Braakmanregio

De Braakman is een heel groot voormalig getijdensysteem dat ten westen van Terneuzen uitmondde in de Westerschelde en Zeeuws-Vlaanderen opsplitste in een westelijk en een oostelijk deel. Het watervoerende deel dat daarvan overbleef, is de Braakmankreek. Het volledige systeem strekte zich verder uit naar het zuiden en het oosten en stond via Philippine en Sluiskil in verbinding met het Hellegat, dat van Terneuzen uitmondde in de Westerschelde. Daartussen was de kleinere Otheense Kreek. In het westen was de Braakman via de Passageule ooit verbonden met de zeearm het Zwin. De meest zuidelijke van die deelgebieden liggen ten zuiden van de landsgrens in België.  

51.322778019838, 3.737778

Braakman and the Passageule

Ontstaan van het landschap

Toen in de loop van het holoceen de zeespiegel minder snel steeg, vormde zich langs de kust een aaneengesloten beschermende barrière van strandwallen, die vanaf ongeveer 3800 jaar geleden het achterland afschermde van de invloed van de zee. Het veengebied groeide verder uit. De beschermende kustbarrière werd vanaf ongeveer 2600 jaar geleden weer geleidelijk afgebroken. In de volgende eeuwen drong het getij verder landinwaarts door. Eerst was er, wellicht bij de monding van de huidige Westerschelde, het veenriviertje de Honte. Dat groeide door zee-inbraken verder naar het oosten uit tot een zeearm.
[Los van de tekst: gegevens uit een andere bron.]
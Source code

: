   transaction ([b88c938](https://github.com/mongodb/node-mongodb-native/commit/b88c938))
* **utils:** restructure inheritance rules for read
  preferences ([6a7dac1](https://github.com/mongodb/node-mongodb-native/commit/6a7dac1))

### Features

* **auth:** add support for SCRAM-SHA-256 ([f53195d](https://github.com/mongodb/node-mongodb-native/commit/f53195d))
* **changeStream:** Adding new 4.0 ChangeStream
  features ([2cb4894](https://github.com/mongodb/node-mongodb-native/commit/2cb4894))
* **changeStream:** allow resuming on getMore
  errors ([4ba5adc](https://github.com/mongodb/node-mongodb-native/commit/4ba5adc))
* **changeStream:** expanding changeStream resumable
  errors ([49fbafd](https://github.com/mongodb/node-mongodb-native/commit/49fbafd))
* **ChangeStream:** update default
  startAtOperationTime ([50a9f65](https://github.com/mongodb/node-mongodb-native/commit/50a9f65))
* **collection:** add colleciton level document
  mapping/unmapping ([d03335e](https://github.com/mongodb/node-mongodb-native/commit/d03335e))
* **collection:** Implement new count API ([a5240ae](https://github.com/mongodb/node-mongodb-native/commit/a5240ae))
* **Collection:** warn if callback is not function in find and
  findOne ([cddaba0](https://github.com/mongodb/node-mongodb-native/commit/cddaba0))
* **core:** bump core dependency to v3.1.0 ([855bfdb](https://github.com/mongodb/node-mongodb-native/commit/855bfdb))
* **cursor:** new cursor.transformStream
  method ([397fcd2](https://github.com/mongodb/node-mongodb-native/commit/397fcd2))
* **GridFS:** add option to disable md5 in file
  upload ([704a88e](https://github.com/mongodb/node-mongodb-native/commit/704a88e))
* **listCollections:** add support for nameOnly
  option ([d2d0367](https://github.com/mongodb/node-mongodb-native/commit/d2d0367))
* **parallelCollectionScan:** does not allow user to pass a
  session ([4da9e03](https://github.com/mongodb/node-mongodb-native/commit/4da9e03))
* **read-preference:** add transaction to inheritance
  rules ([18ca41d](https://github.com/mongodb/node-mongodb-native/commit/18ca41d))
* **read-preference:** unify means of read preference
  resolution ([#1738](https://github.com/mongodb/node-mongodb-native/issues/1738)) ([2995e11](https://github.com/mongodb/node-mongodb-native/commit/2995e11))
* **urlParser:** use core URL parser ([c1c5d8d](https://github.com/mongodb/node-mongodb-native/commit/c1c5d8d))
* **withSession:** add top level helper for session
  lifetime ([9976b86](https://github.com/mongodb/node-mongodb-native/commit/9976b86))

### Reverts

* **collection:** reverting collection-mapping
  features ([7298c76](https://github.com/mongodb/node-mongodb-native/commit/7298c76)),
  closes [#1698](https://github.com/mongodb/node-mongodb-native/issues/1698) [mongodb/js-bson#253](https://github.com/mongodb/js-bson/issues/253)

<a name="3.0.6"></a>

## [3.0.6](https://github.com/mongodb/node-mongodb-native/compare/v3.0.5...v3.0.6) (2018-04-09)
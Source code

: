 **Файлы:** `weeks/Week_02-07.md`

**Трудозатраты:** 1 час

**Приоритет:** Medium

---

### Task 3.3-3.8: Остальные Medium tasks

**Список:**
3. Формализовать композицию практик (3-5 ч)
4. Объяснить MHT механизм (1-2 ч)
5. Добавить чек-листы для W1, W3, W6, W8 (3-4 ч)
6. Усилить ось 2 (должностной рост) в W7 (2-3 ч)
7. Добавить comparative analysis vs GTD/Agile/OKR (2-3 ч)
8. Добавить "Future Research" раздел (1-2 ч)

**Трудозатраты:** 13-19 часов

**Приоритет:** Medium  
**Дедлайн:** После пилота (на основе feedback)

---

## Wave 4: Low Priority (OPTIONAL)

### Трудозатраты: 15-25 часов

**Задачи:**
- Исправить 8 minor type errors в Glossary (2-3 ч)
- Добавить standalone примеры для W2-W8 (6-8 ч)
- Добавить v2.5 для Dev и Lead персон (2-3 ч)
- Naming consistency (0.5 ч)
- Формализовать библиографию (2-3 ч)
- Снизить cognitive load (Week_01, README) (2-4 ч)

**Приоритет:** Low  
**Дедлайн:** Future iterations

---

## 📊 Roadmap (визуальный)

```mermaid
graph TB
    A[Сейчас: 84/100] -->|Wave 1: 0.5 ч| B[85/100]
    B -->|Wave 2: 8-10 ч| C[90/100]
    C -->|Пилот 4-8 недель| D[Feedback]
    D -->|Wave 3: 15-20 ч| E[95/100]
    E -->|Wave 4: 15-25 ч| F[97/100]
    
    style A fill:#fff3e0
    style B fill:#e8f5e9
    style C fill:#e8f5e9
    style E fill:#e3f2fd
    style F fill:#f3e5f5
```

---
De Honte kreeg ook verbinding met de Schelde, die toen nog via de Oosterschelde naar zee stroomde. Een groot deel van Zeeuws-Vlaanderen veranderde zo in een getijdengebied.

Braakmanregio Posthoorn - kolkgat van dijkdoorbraak wiel of weel (gemaakt door Walter Jonkers)

Vorming van de Braakman

Bij de stormvloed in de winter van 1375-1376 zou een enorme bres geslagen zijn in de laaggelegen, natte streek ten oosten van Biervliet. Door de rampzalige eerste Sint-Elisabethsvloed in 1404 vergrootte de getijdenarm zijn bereik. Door een stormvloed in 1477 breidde hij nog verder uit. In de loop van de tijd werden tot ver in het achterland geulen uitgesleten. De Braakman bereikte wellicht zijn maximale invloedsfeer in 1570, toen bij een stormvloed de verbinding met het Zwin ontstond. Kaarten duiden erop dat er rond 1650 ook een verbinding kwam met het oostelijker kleinere getijdensysteem van het Hellegat.  

Voormalige getijdegeul die Zeeuws-Vlaanderen deelde (gemaakt door Marcelle Davidse)

Verdronken dorpen

In de directe omgeving van de Braakman verdwenen bij de stormvloed van 1375-1376 de kerkdorpen Coudekerke, Wevelswaele, de Piet en Boterzande in zee. Ook door de eerste Sint-Elisabethsvloed in 1404 verdwenen er dorpen in de directe en wijdere omgeving. Van veel van die dorpen kennen we de exacte ligging niet meer. Daar waar archeologische resten wel gevonden zijn, gaat het vooral om overblijfselen van kerken en kerkhoven. Door de verbinding met het Zwin, de grote zeearm aan de Vlaamse kust, kwam er via de Braakman en de Passageule een nieuwe vaarweg tussen de Westerschelde en Gent, met een natuurlijke haven aan de Schelde. In de achttiende en negentiende eeuw werd de Braakman verder ingepolderd. Het water ging er minder snel stromen en het getijdensysteem verzandde. Voor de scheepvaart werd daarom een nieuw kanaal aangelegd van Terneuzen naar Sas. De brede Braakmankreek is het laatste overblijfsel van de grote getijdengeul.

Winterse beelden uit de Braakmanregio (gemaakt door Marcelle Davidse)

Mosselcultuur

Philippine staat bekend om zijn mosselcultuur. Toen de Braakman nog verder landinwaarts actief was, lag de vissersplaats in open verbinding met de Westerschelde en de zee. Door inpoldering en verzanding van de Braakman verslechterde die verbinding. Daarom is het Philippinekanaal gegraven. Sinds de afsluiting van de Braakman in 1952 is de verbinding met open water definitief verbroken en kwam er een einde aan de mosselcultuur. Philippine is nog altijd befaamd om zijn mosselen en zijn vele mosselrestaurants.